Imagine a casino where patrons are required to pitch in and pay the losses of the most reckless gamblers.

This is the position in which auto makers, vehicle buyers and taxpayers are being placed as states shrug off public safety concerns to repeal motorcycle helmet laws.

Auto makers must keep a close eye on the helmet issue because they have picked most of the low-hanging fruit when it comes to automotive safety. Higher seatbelt use, restrictions on teenage drivers’ licenses and technologies such as airbags and electronic stability control have caused traffic fatalities to drop to their lowest level since 1949.

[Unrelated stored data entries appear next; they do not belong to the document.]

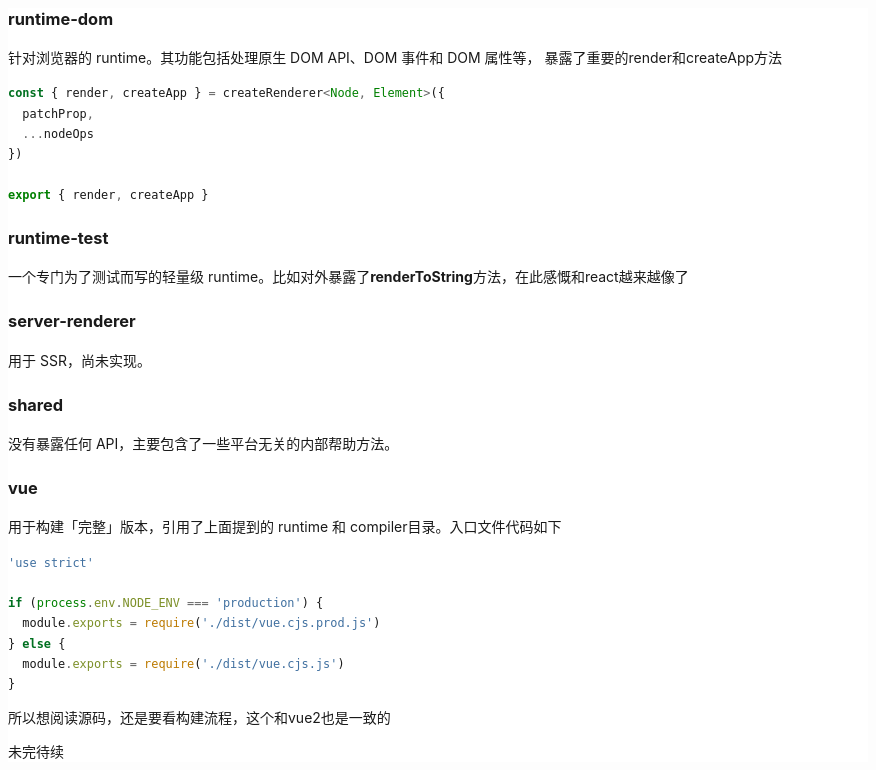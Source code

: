 ### runtime-dom 

 针对浏览器的 runtime。其功能包括处理原生 DOM API、DOM 事件和 DOM 属性等， 暴露了重要的render和createApp方法

```js
const { render, createApp } = createRenderer<Node, Element>({
  patchProp,
  ...nodeOps
})

export { render, createApp }
```

### runtime-test 

一个专门为了测试而写的轻量级 runtime。比如对外暴露了**renderToString**方法，在此感慨和react越来越像了

### server-renderer 

用于 SSR，尚未实现。

### shared 

没有暴露任何 API，主要包含了一些平台无关的内部帮助方法。

### vue 

 用于构建「完整」版本，引用了上面提到的 runtime 和 compiler目录。入口文件代码如下

```js
'use strict'

if (process.env.NODE_ENV === 'production') {
  module.exports = require('./dist/vue.cjs.prod.js')
} else {
  module.exports = require('./dist/vue.cjs.js')
}

```

所以想阅读源码，还是要看构建流程，这个和vue2也是一致的







未完待续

Now that drivers are strapped into safety cages with a wide array of electronic warning devices, reducing fatalities further will be difficult. Therefore, in their quest for continuous safety improvement, federal regulators are ratcheting up pressure on auto makers to address so-called behavioral issues such as driver distraction, which is responsible for one in six of all traffic deaths.

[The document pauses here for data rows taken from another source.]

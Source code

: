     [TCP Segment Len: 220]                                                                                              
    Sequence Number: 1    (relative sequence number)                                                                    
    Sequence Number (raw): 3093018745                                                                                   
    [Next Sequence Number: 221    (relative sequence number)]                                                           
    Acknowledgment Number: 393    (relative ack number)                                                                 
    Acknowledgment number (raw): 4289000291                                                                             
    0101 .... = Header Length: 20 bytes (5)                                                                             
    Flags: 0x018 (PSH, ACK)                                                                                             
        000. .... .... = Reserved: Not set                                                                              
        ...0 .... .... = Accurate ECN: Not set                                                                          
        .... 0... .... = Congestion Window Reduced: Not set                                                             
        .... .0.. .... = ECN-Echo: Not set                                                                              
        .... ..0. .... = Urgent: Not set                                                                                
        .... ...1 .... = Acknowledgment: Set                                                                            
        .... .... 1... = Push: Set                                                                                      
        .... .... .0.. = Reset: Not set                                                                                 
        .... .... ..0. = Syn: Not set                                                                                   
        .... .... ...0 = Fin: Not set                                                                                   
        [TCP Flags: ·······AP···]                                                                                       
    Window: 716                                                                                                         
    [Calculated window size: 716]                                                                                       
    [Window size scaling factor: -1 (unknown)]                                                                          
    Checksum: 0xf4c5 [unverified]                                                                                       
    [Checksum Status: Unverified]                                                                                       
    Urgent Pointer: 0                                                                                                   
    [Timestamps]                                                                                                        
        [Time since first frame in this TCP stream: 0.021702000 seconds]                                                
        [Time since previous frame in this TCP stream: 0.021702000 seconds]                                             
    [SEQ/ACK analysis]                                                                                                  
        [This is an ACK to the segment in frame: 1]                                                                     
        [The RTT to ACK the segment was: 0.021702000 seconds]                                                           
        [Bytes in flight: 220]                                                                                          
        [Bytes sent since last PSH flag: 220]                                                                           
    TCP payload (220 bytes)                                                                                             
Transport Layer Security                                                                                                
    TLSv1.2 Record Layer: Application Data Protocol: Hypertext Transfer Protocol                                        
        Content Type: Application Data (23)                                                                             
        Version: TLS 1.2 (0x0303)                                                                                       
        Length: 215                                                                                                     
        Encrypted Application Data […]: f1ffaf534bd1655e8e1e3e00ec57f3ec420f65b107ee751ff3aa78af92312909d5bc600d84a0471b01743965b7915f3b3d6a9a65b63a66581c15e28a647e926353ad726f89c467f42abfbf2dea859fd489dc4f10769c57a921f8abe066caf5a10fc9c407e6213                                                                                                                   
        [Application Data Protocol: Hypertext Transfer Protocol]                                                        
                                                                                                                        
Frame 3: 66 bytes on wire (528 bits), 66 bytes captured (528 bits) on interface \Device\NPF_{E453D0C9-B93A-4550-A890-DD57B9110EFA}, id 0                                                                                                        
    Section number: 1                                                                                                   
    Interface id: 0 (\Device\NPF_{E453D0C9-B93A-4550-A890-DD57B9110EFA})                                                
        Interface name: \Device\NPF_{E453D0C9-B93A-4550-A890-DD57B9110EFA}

As carnage has decreased in other areas, motorcycle fatalities have risen as state helmet use laws have weakened over the past 10 years, the Centers for Disease Control and Prevention says.

In 1997, only one in 20 traffic fatalities was motorcycle related, but in 2010 the ratio now is one in seven, not far behind driver distraction, according to National Highway Traffic Safety Admin. data. 

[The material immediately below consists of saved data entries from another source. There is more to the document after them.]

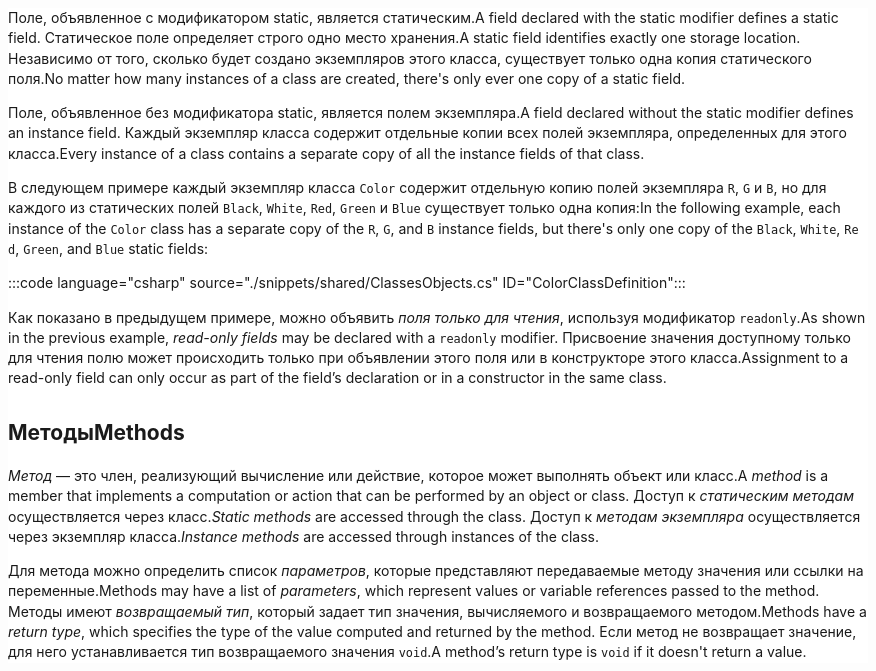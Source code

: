 <span data-ttu-id="d5d72-133">Поле, объявленное с модификатором static, является статическим.</span><span class="sxs-lookup"><span data-stu-id="d5d72-133">A field declared with the static modifier defines a static field.</span></span> <span data-ttu-id="d5d72-134">Статическое поле определяет строго одно место хранения.</span><span class="sxs-lookup"><span data-stu-id="d5d72-134">A static field identifies exactly one storage location.</span></span> <span data-ttu-id="d5d72-135">Независимо от того, сколько будет создано экземпляров этого класса, существует только одна копия статического поля.</span><span class="sxs-lookup"><span data-stu-id="d5d72-135">No matter how many instances of a class are created, there's only ever one copy of a static field.</span></span>

<span data-ttu-id="d5d72-136">Поле, объявленное без модификатора static, является полем экземпляра.</span><span class="sxs-lookup"><span data-stu-id="d5d72-136">A field declared without the static modifier defines an instance field.</span></span> <span data-ttu-id="d5d72-137">Каждый экземпляр класса содержит отдельные копии всех полей экземпляра, определенных для этого класса.</span><span class="sxs-lookup"><span data-stu-id="d5d72-137">Every instance of a class contains a separate copy of all the instance fields of that class.</span></span>

<span data-ttu-id="d5d72-138">В следующем примере каждый экземпляр класса `Color` содержит отдельную копию полей экземпляра `R`, `G` и `B`, но для каждого из статических полей `Black`, `White`, `Red`, `Green` и `Blue` существует только одна копия:</span><span class="sxs-lookup"><span data-stu-id="d5d72-138">In the following example, each instance of the `Color` class has a separate copy of the `R`, `G`, and `B` instance fields, but there's only one copy of the `Black`, `White`, `Red`, `Green`, and `Blue` static fields:</span></span>

:::code language="csharp" source="./snippets/shared/ClassesObjects.cs" ID="ColorClassDefinition":::

<span data-ttu-id="d5d72-139">Как показано в предыдущем примере, можно объявить *поля только для чтения*, используя модификатор `readonly`.</span><span class="sxs-lookup"><span data-stu-id="d5d72-139">As shown in the previous example, *read-only fields* may be declared with a `readonly` modifier.</span></span> <span data-ttu-id="d5d72-140">Присвоение значения доступному только для чтения полю может происходить только при объявлении этого поля или в конструкторе этого класса.</span><span class="sxs-lookup"><span data-stu-id="d5d72-140">Assignment to a read-only field can only occur as part of the field’s declaration or in a constructor in the same class.</span></span>

## <a name="methods"></a><span data-ttu-id="d5d72-141">Методы</span><span class="sxs-lookup"><span data-stu-id="d5d72-141">Methods</span></span>

<span data-ttu-id="d5d72-142">*Метод* — это член, реализующий вычисление или действие, которое может выполнять объект или класс.</span><span class="sxs-lookup"><span data-stu-id="d5d72-142">A *method* is a member that implements a computation or action that can be performed by an object or class.</span></span> <span data-ttu-id="d5d72-143">Доступ к *статическим методам* осуществляется через класс.</span><span class="sxs-lookup"><span data-stu-id="d5d72-143">*Static methods* are accessed through the class.</span></span> <span data-ttu-id="d5d72-144">Доступ к *методам экземпляра* осуществляется через экземпляр класса.</span><span class="sxs-lookup"><span data-stu-id="d5d72-144">*Instance methods* are accessed through instances of the class.</span></span>

<span data-ttu-id="d5d72-145">Для метода можно определить список *параметров*, которые представляют передаваемые методу значения или ссылки на переменные.</span><span class="sxs-lookup"><span data-stu-id="d5d72-145">Methods may have a list of *parameters*, which represent values or variable references passed to the method.</span></span> <span data-ttu-id="d5d72-146">Методы имеют *возвращаемый тип*, который задает тип значения, вычисляемого и возвращаемого методом.</span><span class="sxs-lookup"><span data-stu-id="d5d72-146">Methods have a *return type*, which specifies the type of the value computed and returned by the method.</span></span> <span data-ttu-id="d5d72-147">Если метод не возвращает значение, для него устанавливается тип возвращаемого значения `void`.</span><span class="sxs-lookup"><span data-stu-id="d5d72-147">A method’s return type is `void` if it doesn't return a value.</span></span>
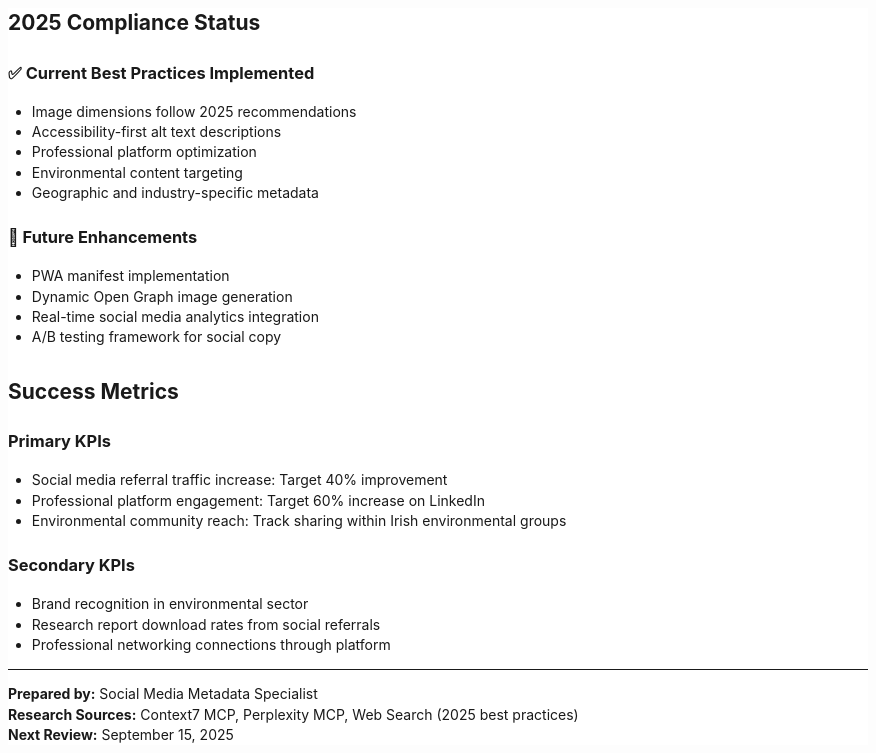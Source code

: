 ## 2025 Compliance Status

### ✅ Current Best Practices Implemented
- Image dimensions follow 2025 recommendations
- Accessibility-first alt text descriptions
- Professional platform optimization
- Environmental content targeting
- Geographic and industry-specific metadata

### 🔄 Future Enhancements
- PWA manifest implementation
- Dynamic Open Graph image generation
- Real-time social media analytics integration
- A/B testing framework for social copy

## Success Metrics

### Primary KPIs
- Social media referral traffic increase: Target 40% improvement
- Professional platform engagement: Target 60% increase on LinkedIn
- Environmental community reach: Track sharing within Irish environmental groups

### Secondary KPIs
- Brand recognition in environmental sector
- Research report download rates from social referrals
- Professional networking connections through platform

---

**Prepared by:** Social Media Metadata Specialist  
**Research Sources:** Context7 MCP, Perplexity MCP, Web Search (2025 best practices)  
**Next Review:** September 15, 2025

If motorcycle fatalities and catastrophic injuries continue to rise while other traffic casualties plummet, government regulators soon may tell auto makers they have to add helmetless motorcyclists to the list of humans they are required to protect from their own stupidity. And, like all new safety items, the technology will have a cost that will be passed on to consumers. 

People who text while driving, jaywalking pedestrians, drunk drivers and absent-minded parents who lock their children in hot cars or allow them to play in the driveway already are on the NHTSA’s to-do list for auto makers or are likely to be in the future.

Michigan is the latest state to repeal its motorcycle helmet law and the trend is spreading like wildfire. Only 19 states and the District of Columbia now have strict universal helmet laws.

At least four other states have repeal efforts in the works. No states currently are working to introduce more stringent laws, even though they are proven to be the most effective means of preventing fatalities and serious injuries. The CDC says helmets prevent 37% of fatalities nationally and 41% of deaths for motorcycle passengers.

Ignoring the facts and pleas from medical and safety groups, Republican Gov. Rick Snyder repealed Michigan’s 40-year-old helmet law in April, saying his decision was based on individual liberty.

Under the new Michigan law, motorcyclists who want to ride without a helmet must be 21 and have passed a motorcycle safety course within the past two years.

It is an ironic requirement. The first lesson taught in motorcycle safety classes is to always wear a helmet, as well as other protective gear, such as gloves, ankle-high boots and jacket and pants made of thick leather or strong textiles. I know because I have taken three such classes.

The new law also requires helmetless motorcyclists to carry at least an additional $20,000 in medical insurance, an amount safety advocates say is woefully low considering the cost of a head injury and subsequent long-term care can run into the millions.

A Michigan Office of Highway Safety Planning analysis estimates the law's repeal will result in 30 additional fatalities, 127 more incapacitating injuries and $129 million in additional economic costs annually.

Anti-helmet law advocates wrap themselves in the American flag and say it’s all about “freedom.”

It is really about politics and money: Republican governors want to show their base they can spit in the eye of Big Government, plus they want to cater to local businesses hoping to benefit from increased tourism. The Michigan Licensed Beverage Assn., a trade group representing bars, restaurants and other liquor vendors in the state, was among the supporters of the repeal of Michigan’s helmet law.

By the way, the second thing taught in motorcycle safety classes is never to drink alcohol while riding. Alcohol is a factor in 29% of motorcycle fatalities, according to the Insurance Institute for Highway Safety.

So in 2020, when you are driving your $50,000 radar-guided Ford Fiesta equipped with standard automatic braking, back-up camera, blood-level alcohol-sensing ignition, multiple child and pet heartbeat monitors and eight exterior-mounted airbags, be sure to give a big thumbs up to the guy on his Harley-Davidson Fat Boy when he zooms past you wearing nothing but a pair of shorts and flip flops.

Applaud his flag-waving patriotism and remember that when some say “Freedom isn’t free” it means they expect responsible people to pay for their freedom to act like children.